■ Saved data entries:
----------

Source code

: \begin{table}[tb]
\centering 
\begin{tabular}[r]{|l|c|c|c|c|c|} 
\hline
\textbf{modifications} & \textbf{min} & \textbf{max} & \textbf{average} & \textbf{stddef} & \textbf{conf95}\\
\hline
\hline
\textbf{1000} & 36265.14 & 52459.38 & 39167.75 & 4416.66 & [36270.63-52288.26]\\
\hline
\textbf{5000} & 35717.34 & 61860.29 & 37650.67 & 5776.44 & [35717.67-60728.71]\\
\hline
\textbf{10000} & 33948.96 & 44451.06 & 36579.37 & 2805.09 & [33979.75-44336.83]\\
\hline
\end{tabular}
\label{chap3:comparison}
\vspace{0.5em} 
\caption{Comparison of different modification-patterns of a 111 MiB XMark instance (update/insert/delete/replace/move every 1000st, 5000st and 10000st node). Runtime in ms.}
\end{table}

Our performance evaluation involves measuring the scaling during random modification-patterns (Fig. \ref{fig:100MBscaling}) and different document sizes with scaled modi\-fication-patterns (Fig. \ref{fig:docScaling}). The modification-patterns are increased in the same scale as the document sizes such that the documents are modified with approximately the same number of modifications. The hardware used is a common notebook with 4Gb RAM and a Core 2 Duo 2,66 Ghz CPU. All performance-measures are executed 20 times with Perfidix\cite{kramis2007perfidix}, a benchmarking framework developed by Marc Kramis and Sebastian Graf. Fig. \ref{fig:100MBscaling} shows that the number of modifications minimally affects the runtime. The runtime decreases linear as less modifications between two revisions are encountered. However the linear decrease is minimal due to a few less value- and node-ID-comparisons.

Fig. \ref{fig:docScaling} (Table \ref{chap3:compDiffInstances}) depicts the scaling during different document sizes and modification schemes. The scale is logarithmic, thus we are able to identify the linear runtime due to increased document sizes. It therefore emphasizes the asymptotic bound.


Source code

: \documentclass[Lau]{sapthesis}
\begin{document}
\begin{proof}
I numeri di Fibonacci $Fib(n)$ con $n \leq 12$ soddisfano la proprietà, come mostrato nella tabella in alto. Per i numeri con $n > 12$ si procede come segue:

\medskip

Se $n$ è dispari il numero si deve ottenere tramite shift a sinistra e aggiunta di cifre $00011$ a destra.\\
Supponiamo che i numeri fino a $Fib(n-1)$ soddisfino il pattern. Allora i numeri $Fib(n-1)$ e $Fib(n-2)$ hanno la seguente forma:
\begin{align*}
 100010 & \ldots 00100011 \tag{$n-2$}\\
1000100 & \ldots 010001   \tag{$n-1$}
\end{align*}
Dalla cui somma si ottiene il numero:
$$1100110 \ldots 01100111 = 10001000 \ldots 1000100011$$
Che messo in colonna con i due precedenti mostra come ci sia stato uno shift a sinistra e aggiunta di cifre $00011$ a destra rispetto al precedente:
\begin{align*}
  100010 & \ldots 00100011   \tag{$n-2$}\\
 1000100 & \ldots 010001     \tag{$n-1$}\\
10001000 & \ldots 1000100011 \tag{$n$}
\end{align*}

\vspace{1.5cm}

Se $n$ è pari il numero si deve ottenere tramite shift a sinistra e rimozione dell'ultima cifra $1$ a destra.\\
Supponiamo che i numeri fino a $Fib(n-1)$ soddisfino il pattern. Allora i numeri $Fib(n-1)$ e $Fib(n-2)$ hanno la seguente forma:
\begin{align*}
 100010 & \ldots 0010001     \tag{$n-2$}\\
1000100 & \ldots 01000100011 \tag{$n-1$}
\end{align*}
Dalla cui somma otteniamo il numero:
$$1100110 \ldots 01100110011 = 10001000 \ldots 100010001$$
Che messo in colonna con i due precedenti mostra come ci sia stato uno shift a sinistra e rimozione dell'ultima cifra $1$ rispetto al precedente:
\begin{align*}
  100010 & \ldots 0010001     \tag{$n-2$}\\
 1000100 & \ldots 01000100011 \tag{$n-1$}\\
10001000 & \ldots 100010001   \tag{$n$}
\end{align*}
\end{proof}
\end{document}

----------

■ Exercise aim: Search the records for the string "colonna" and report each line that has it.

■ Output of the task:
Che messo in colonna con i due precedenti mostra come ci sia stato uno shift a sinistra e aggiunta di cifre $00011$ a destra rispetto al precedente:
Che messo in colonna con i due precedenti mostra come ci sia stato uno shift a sinistra e rimozione dell'ultima cifra $1$ rispetto al precedente:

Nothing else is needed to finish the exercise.